Based on the amount of time and money allotted, you would have thought that poor, broken Libya was the key to world history. Yet it’s a primitive, tribal backwater of no strategic importance to the US. Even its oil and gas are—to the extent of any interest in the West—Italian and French interests, not our own.

Today you can see another GOP feint coming a mile away. The right-wing pols and talking heads are going to bang the drum on our awkward exit from Afghanistan and on Russia’s effective annexation of Crimea, which is now a fait accompli. They are going to try to keep the focus on our inability to “contain” Russia, its butchery to keep Assad in power in Syria, its support for the crude dictator Lukashenko in Belarus, and its attempt to destabilize Ukraine if Russia can’t have it for itself.

All these things are true and real.
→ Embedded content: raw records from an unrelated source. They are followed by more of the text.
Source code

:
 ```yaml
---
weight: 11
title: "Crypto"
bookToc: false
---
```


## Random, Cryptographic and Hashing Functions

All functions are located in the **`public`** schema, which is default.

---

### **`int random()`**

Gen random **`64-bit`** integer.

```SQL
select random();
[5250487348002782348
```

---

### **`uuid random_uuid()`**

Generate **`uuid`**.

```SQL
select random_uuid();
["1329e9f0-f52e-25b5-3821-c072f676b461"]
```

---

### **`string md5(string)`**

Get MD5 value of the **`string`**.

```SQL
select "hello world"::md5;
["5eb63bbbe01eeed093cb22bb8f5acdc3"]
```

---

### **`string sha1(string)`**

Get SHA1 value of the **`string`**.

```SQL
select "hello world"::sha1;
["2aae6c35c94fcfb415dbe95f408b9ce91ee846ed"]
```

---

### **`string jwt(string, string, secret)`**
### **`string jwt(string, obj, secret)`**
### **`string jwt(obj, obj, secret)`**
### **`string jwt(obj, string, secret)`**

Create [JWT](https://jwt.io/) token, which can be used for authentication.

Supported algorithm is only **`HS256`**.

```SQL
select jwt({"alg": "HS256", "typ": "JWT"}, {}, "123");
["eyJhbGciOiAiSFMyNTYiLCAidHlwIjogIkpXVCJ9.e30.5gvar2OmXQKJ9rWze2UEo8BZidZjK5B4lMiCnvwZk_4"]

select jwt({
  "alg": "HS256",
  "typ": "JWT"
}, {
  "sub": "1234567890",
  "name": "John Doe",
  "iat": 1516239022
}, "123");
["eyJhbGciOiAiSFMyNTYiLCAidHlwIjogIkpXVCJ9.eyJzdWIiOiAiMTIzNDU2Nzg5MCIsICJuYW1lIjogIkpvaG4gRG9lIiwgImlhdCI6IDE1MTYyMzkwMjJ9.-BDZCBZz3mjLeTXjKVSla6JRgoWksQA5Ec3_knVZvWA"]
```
But none of them is a serious strategic threat to the US’ future, let alone our entire species’. China presents both.

Today’s China is the only nation that seriously challenges us for global leadership. China has less than 18% of the world’s population but accounts for 28.7 % of global manufacturing. It is seeking or nearing global supremacy in such vital fields as quantum computing, artificial intelligence, and nanotechnology. China alone has placed a lander on the Moon’s Dark Side. Meanwhile, Russia has an economy the size of Italy’s.

China’s claim of hegemony in the South China Sea threatens global commerce and the security and prosperity of Japan, Malaysia, the Philippines, Vietnam, and South Korea—all our allies or neutral countries. Russia threatens global shipping, if at all, only in the Black Sea.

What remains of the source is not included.